* The input:
►
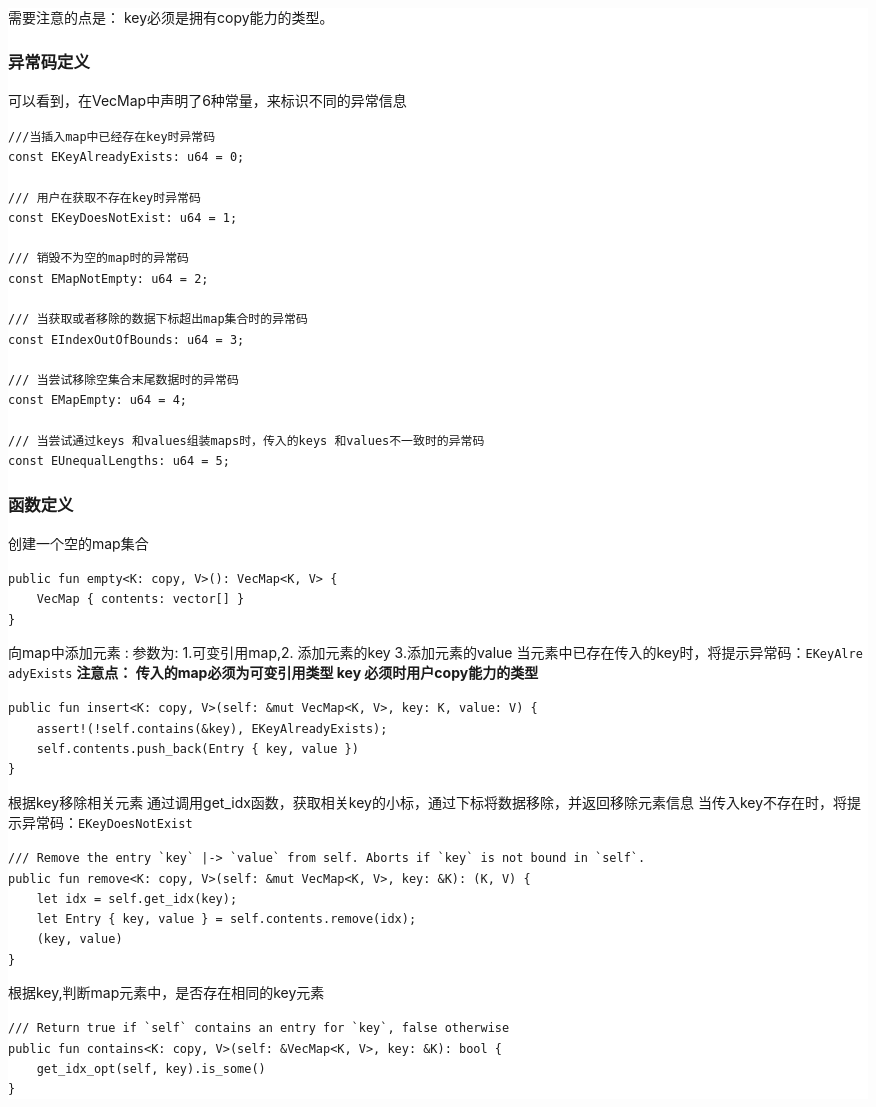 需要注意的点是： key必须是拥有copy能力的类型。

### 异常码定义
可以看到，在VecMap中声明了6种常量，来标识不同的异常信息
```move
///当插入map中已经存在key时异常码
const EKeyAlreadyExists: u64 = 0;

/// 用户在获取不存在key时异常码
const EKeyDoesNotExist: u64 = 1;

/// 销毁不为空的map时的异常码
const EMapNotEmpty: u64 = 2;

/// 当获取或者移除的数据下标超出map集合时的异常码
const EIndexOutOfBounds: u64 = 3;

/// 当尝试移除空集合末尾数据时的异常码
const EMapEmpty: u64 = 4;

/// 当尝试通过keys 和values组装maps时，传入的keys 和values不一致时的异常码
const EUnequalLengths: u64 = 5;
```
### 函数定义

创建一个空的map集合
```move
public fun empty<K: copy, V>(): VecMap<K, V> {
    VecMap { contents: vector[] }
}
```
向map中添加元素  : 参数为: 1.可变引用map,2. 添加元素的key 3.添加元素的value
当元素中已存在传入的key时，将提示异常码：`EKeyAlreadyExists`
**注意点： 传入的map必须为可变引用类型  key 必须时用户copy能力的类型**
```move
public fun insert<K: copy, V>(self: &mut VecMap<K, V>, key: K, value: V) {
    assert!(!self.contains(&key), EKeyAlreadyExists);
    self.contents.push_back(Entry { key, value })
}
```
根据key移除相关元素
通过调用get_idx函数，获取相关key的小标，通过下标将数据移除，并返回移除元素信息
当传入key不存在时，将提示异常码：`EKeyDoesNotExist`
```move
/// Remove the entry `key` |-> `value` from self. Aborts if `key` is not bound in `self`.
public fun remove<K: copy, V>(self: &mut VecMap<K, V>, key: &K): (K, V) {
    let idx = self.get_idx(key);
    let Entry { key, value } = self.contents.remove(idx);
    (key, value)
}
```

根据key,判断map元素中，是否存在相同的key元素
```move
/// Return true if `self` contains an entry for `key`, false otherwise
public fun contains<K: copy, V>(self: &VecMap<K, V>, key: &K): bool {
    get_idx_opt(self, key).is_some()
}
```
◄
►
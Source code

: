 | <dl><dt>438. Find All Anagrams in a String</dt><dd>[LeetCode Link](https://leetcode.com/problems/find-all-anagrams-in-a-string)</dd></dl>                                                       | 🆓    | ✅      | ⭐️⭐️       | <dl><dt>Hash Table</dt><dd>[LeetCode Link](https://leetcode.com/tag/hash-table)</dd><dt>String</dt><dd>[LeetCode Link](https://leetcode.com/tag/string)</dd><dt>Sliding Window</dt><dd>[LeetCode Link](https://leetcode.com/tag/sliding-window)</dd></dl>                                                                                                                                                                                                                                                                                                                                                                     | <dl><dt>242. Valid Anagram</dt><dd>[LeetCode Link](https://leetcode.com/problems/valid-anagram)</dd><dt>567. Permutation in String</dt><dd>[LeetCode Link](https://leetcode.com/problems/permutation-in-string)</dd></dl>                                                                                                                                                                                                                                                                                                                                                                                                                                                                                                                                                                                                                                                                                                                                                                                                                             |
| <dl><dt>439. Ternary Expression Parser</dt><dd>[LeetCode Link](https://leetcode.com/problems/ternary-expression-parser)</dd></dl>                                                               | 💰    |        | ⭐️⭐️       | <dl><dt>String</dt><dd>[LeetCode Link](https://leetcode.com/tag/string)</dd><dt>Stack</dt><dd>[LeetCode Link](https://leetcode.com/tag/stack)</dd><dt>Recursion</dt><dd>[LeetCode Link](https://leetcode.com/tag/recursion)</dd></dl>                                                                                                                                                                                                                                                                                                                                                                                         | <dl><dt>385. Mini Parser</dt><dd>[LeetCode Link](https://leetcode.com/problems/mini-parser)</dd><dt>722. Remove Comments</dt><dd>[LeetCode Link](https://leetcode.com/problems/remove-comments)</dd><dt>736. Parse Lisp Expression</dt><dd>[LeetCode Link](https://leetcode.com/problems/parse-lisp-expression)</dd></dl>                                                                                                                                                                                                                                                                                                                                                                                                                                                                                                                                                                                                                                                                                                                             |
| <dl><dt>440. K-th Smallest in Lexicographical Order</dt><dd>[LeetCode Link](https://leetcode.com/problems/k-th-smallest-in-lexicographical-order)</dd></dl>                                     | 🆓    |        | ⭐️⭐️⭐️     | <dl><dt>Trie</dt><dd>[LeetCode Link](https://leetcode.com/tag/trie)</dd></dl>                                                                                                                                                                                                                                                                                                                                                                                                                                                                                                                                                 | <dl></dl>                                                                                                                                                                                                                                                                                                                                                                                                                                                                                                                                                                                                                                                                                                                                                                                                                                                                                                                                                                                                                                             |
◄
►
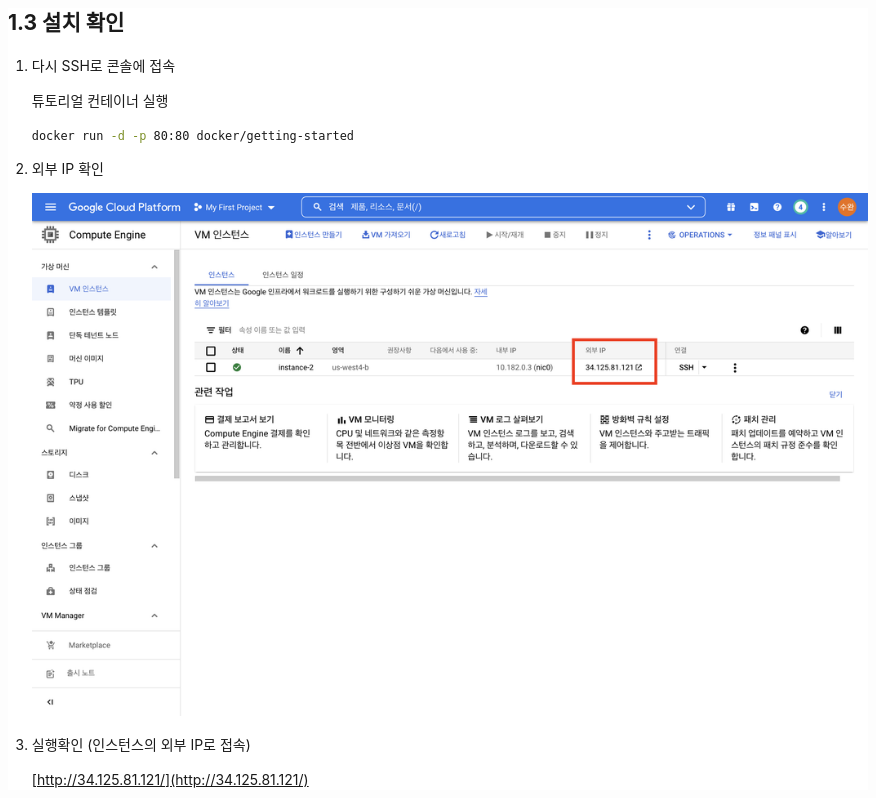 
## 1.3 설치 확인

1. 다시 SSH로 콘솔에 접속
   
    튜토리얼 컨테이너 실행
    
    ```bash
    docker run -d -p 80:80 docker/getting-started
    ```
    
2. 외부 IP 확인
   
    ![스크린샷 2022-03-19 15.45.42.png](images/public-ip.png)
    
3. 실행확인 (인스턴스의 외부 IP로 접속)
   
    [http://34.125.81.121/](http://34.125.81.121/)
◄
* Work request: State, as a bare number, how many lines of the material include the string "EKeyDoesNotExist".

* Answer: 2